DEPOK (eNBe Indonesia) – The central bank (Bank Indonesia/B.I.) on Thursday (Dec 17) decided to hold the BI 7-Day Reverse Repo Rate at 3.75%, consistent with projected low inflation and maintained external stability, coupled with efforts to support the economic recovery.
B.I. explained it will continue to direct all policy instruments towards supporting the national economic recovery, while controlling inflation as well as maintaining rupiah exchange rate stability and financial system stability.
Meanwhile global economic improvements, according to B.I., have endured and are projected to accelerate in 2021. The global economic gains come amidst increasing mobility and the impact of ongoing policy stimuli in various countries, particularly the United States and China.
Several early indicators in November 2020 pointed to ongoing global economic improvements. The upward Manufacturing and Services PMI trends have persisted in the United States and China, consumer and business confidence are growing in the United States, China and Europe, and unemployment has fallen in many jurisdictions.
Consequently, B.I. said, the global economy is projected to grow at approximately 5.0% in 2021 after contracting 3.8% in 2020. Moving forward, the speed of the global economic recovery will be affected by the Covid-19 vaccine rollout, increasing mobility as well as ongoing fiscal and monetary stimuli.
At home, B.I. said, domestic economic growth is expected to gradually gain momentum and accelerate in 2021. This was confirmed by several positive indicators in November 2020, including increasing public mobility in several regions, ongoing improvements in the Manufacturing PMI as well as stronger consumer confidence and expectations concerning incomes, job availability and business activity.
The vaccinations and discipline in terms of implementing Covid-19 protocols are prerequisites for the national economic recovery process. B.I. expects national economic growth to regain positive momentum in the fourth quarter (Q4) of 2020, and recording -1% to -2% in 2020 before accelerating to 4.8-5.8% in 2021.
Finance Ministry Sri Mulyani Indrawati said the economic recovery in Q4 this year improved inline with the growing mobility of people or citizens. The production side grows as reflected from PMI manufacture that returns to expansive level in November 2020.
However, the minister said, the momentum of recovery is still needed to maintain alongwith the growing cases of COVID-19 in some countries, such as countries in Europe region. For Indonesia, Sri Mulyani said, government makes supporting efforts to health sector, economic, through budget and spending (APBN) instrument, including preparing budget (around Rp167 trillion) for handling the COVID-19 pandemic in 2021, excluding budget for vaccine.
For 2021, government projects the economy to grow by 4.5-5%, depending on how and what kind of efforts in handling, preventing COVID-19 pandemic through implementation of health dicipline and vaccine program. Government will next year focus on handling COVID-19 pandemic and accelerate the economic growth.

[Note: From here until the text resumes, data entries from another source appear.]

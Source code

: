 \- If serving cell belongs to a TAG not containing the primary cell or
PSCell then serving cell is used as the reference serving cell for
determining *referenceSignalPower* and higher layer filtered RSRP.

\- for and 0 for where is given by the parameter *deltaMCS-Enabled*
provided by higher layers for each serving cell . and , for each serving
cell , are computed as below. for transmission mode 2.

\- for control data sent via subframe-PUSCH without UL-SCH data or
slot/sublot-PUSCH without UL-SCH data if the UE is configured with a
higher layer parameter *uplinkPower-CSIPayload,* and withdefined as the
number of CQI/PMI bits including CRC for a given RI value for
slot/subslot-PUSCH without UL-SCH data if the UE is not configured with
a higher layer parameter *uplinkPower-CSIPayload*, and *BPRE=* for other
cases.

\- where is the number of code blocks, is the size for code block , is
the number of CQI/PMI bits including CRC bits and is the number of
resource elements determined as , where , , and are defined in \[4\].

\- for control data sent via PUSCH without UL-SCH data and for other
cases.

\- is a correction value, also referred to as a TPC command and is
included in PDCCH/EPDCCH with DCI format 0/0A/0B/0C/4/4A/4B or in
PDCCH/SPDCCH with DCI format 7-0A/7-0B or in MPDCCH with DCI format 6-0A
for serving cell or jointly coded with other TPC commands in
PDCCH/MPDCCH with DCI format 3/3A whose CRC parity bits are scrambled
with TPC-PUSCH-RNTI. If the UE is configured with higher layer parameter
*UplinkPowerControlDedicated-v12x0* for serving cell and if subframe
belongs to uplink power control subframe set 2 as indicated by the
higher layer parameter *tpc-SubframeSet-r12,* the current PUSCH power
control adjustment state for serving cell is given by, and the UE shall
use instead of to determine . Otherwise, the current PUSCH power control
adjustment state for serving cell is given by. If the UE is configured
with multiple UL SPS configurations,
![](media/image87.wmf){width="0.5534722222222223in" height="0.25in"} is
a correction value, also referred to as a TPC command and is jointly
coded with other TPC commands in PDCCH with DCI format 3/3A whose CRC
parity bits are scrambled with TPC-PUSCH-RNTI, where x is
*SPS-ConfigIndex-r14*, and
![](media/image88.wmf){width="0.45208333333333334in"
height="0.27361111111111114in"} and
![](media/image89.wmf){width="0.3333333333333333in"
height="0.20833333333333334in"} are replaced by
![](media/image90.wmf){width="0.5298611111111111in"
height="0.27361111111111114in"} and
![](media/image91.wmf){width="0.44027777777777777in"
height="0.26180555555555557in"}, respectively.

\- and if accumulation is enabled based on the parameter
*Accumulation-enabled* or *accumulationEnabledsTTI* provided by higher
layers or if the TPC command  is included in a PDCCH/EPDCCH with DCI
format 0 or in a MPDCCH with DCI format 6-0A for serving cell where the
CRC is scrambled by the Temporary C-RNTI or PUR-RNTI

Recently Asian Development Bank (ADB) projected Indonesian economy to contract by 2.2% in Q4 of 2020. The momentum for growth has not emerged as election with tight health protocol, also limited campaign, did not provide spillover effect to public’s consumption segment.
While the World Bank revises down Indonesian GDP from contraction 1.6% to minus 2.2% in this year, due to persistent mobility restrictions and social distancing amid rising COVID-19 cases. However, the growth is expected to rebound in to 4.4 percent in 2021 with notes the restrictions are gradually eased and the wide availability of vaccine helps improve consumer and business confidence.